For Duvall, interoperability has helped LLUH combat the opioid epidemic: Interoperability enables a database that shows previous medications, giving care providers transparency into whether a patient may have an issue with medication or addiction.
Privacy and security challenges of interoperability
Along with the advantages of interoperability, however, the nature of data-sharing may bring up some privacy-related interoperability challenges in healthcare. “There is often a direct conflict between what we want to accomplish from a population health viewpoint and what some of our privacy laws are saying about the privacy and confidentiality of patient data,” Signorino said.
To help cover all your bases, Signorino asks the following questions when considering interoperability initiatives:
- What laws do we need to contend with in order to share PHI?
- With GDPR, does a patient need to opt in for this to be lawful?
- Even if HIPAA allows it, are there state-specific regulations?
- Are organizations transparent with patients about privacy practices?
- Do we need special authorization for people who struggle with addiction, mental health issues, or certain conditions like HIV/AIDS?
- How do we enforce rules while making sure that data is only shared among clinicians who have permission to access it?
In addition to privacy challenges, there are also security-based interoperability challenges in healthcare to keep in mind, according to Duvall:
- How do you get the data flowing?
- What is the process for prioritizing data requests?
- What’s the liability for failing to act on information flowing into patient health records via a personal device?
On that last point, consider a scenario, for example, where someone has a glucose meter attached to an app like Apple Health and their glucose is dangerously high. How do patients and providers establish expectations around what to do with this information? Should someone call when notice the high number, or is the glucose reading something they’ll talk about at their next appointment? “When you’re getting unsolicited data that could potentially need immediate attention if that value was found in person, how does that affect liability?” asked Duvall on that point.
“If the only reason you can define for interoperability is healthcare operations, I tend to question those requests.”
Overcoming privacy and security interoperability challenges in healthcare
To help overcome any potential privacy or security interoperability challenges in healthcare, specific best practices include:
- Understand all requirements and laws. At both state and federal levels, organizations need to know when consent is required for treatment.
- Design to the most restrictive requirements.
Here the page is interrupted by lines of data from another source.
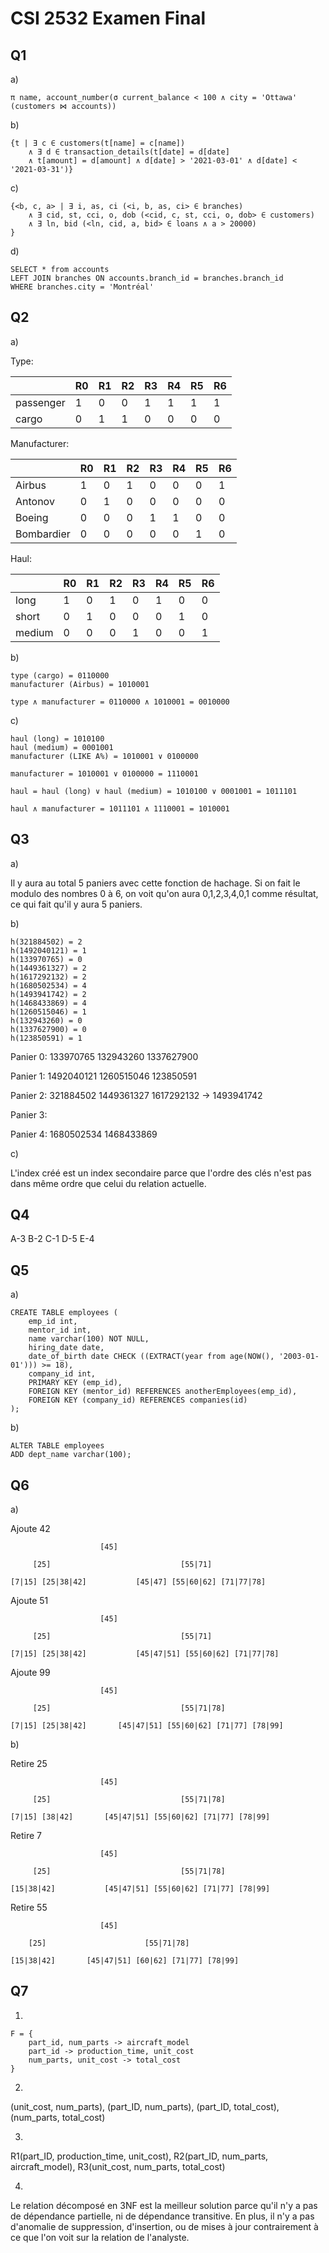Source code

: # CSI 2532 Examen Final

## Q1
a) 

```
π name, account_number(σ current_balance < 100 ∧ city = 'Ottawa' (customers ⋈ accounts))
```

b)

```
{t | Ǝ c ∈ customers(t[name] = c[name]) 
    ∧ Ǝ d ∈ transaction_details(t[date] = d[date] 
    ∧ t[amount] = d[amount] ∧ d[date] > '2021-03-01' ∧ d[date] < '2021-03-31')}
```

c)

```
{<b, c, a> | Ǝ i, as, ci (<i, b, as, ci> ∈ branches)
    ∧ Ǝ cid, st, cci, o, dob (<cid, c, st, cci, o, dob> ∈ customers)
    ∧ Ǝ ln, bid (<ln, cid, a, bid> ∈ loans ∧ a > 20000)
}
```

d)
```postgresql
SELECT * from accounts
LEFT JOIN branches ON accounts.branch_id = branches.branch_id
WHERE branches.city = 'Montréal'
```

## Q2
a)

Type:

| |R0|R1|R2|R3|R4|R5|R6|
|---|---|---|---|---|---|---|---|
|passenger|1|0|0|1|1|1|1|
|cargo|0|1|1|0|0|0|0|

Manufacturer:

| |R0|R1|R2|R3|R4|R5|R6|
|---|---|---|---|---|---|---|---|
|Airbus|1|0|1|0|0|0|1|
|Antonov|0|1|0|0|0|0|0|
|Boeing|0|0|0|1|1|0|0|
|Bombardier|0|0|0|0|0|1|0|

Haul:

| |R0|R1|R2|R3|R4|R5|R6|
|---|---|---|---|---|---|---|---|
|long|1|0|1|0|1|0|0|
|short|0|1|0|0|0|1|0|
|medium|0|0|0|1|0|0|1|

b)

```
type (cargo) = 0110000
manufacturer (Airbus) = 1010001

type ∧ manufacturer = 0110000 ∧ 1010001 = 0010000
```

c)

```
haul (long) = 1010100
haul (medium) = 0001001
manufacturer (LIKE A%) = 1010001 ∨ 0100000

manufacturer = 1010001 ∨ 0100000 = 1110001

haul = haul (long) ∨ haul (medium) = 1010100 ∨ 0001001 = 1011101

haul ∧ manufacturer = 1011101 ∧ 1110001 = 1010001
```

## Q3
a)

Il y aura au total 5 paniers avec cette fonction de hachage. Si on fait le modulo des nombres 0 à 6, on voit qu'on aura 0,1,2,3,4,0,1 comme résultat, ce qui fait qu'il y aura 5 paniers.

b)
```
h(321884502) = 2
h(1492040121) = 1
h(133970765) = 0
h(1449361327) = 2
h(1617292132) = 2
h(1680502534) = 4
h(1493941742) = 2
h(1468433869) = 4
h(1260515046) = 1
h(132943260) = 0
h(1337627900) = 0
h(123850591) = 1
```

Panier 0: 133970765 132943260 1337627900

Panier 1: 1492040121 1260515046 123850591

Panier 2: 321884502 1449361327 1617292132 -> 1493941742

Panier 3:

Panier 4: 1680502534 1468433869

c)

L'index créé est un index secondaire parce que l'ordre des clés n'est pas dans même ordre que celui du relation actuelle.

## Q4
A-3
B-2
C-1
D-5
E-4

## Q5
a)

```postgresql
CREATE TABLE employees (
    emp_id int,
    mentor_id int,
    name varchar(100) NOT NULL,
    hiring_date date,
    date_of_birth date CHECK ((EXTRACT(year from age(NOW(), '2003-01-01'))) >= 18),
    company_id int,
    PRIMARY KEY (emp_id),
    FOREIGN KEY (mentor_id) REFERENCES anotherEmployees(emp_id),
    FOREIGN KEY (company_id) REFERENCES companies(id)
);
```

b)

```postgresql
ALTER TABLE employees
ADD dept_name varchar(100);
```

## Q6
a)

Ajoute 42
```
                    [45]

     [25]                             [55|71]

[7|15] [25|38|42]           [45|47] [55|60|62] [71|77|78]
```

Ajoute 51
```
                    [45]

     [25]                             [55|71]

[7|15] [25|38|42]           [45|47|51] [55|60|62] [71|77|78]
```

Ajoute 99
```
                    [45]

     [25]                             [55|71|78]

[7|15] [25|38|42]       [45|47|51] [55|60|62] [71|77] [78|99]
```

b)

Retire 25
```
                    [45]

     [25]                             [55|71|78]

[7|15] [38|42]       [45|47|51] [55|60|62] [71|77] [78|99]
```

Retire 7
```
                    [45]

     [25]                             [55|71|78]

[15|38|42]           [45|47|51] [55|60|62] [71|77] [78|99]
```

Retire 55
```
                    [45]

    [25]                      [55|71|78]

[15|38|42]       [45|47|51] [60|62] [71|77] [78|99]
```

## Q7
1)
```
F = {
    part_id, num_parts -> aircraft_model
    part_id -> production_time, unit_cost
    num_parts, unit_cost -> total_cost
}
```

2)
(unit_cost, num_parts), (part_ID, num_parts), (part_ID, total_cost), (num_parts, total_cost)

3)
R1(part_ID, production_time, unit_cost), R2(part_ID, num_parts, aircraft_model), R3(unit_cost, num_parts, total_cost)

4) 
Le relation décomposé en 3NF est la meilleur solution parce qu'il n'y a pas de dépendance partielle, ni de dépendance transitive. En plus, il n'y a pas d'anomalie de suppression, d'insertion, ou de mises à jour contrairement à ce que l'on voit sur la relation de l'analyste.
Healthcare providers must consider data classification, data segmentation, and role-based access.
- Future-proof your intentions. Technology and regulations change – it’s important to be ahead of the curve when it comes to preparations.
- Maintain transparency. Some people want the option to give consent whenever their personal information is shared. It’s important to be transparent with patients and explain any relevant privacy policies.
- Articulate a patient-centered benefit for interoperability. “If the only reason you can define for interoperability is healthcare operations, I tend to question that,” said Duvall.
- Monitor user access to ePHI. A full-lifecycle privacy and security monitoring platform that can integrate with multiple EHRs and clinical, big data, compliance, cloud, and other applications will help ensure that only authorized individuals are viewing ePHI.
Despite interoperability challenges in healthcare, it’s full of rewards. Chief among those is the ability to share PHI between facilities while maintaining patient privacy – which will allow patients to enjoy a less stressful experience while improving value-based care. When implemented correctly, interoperability means that healthcare providers can administer superior care within a streamlined experience – and patients will take notice.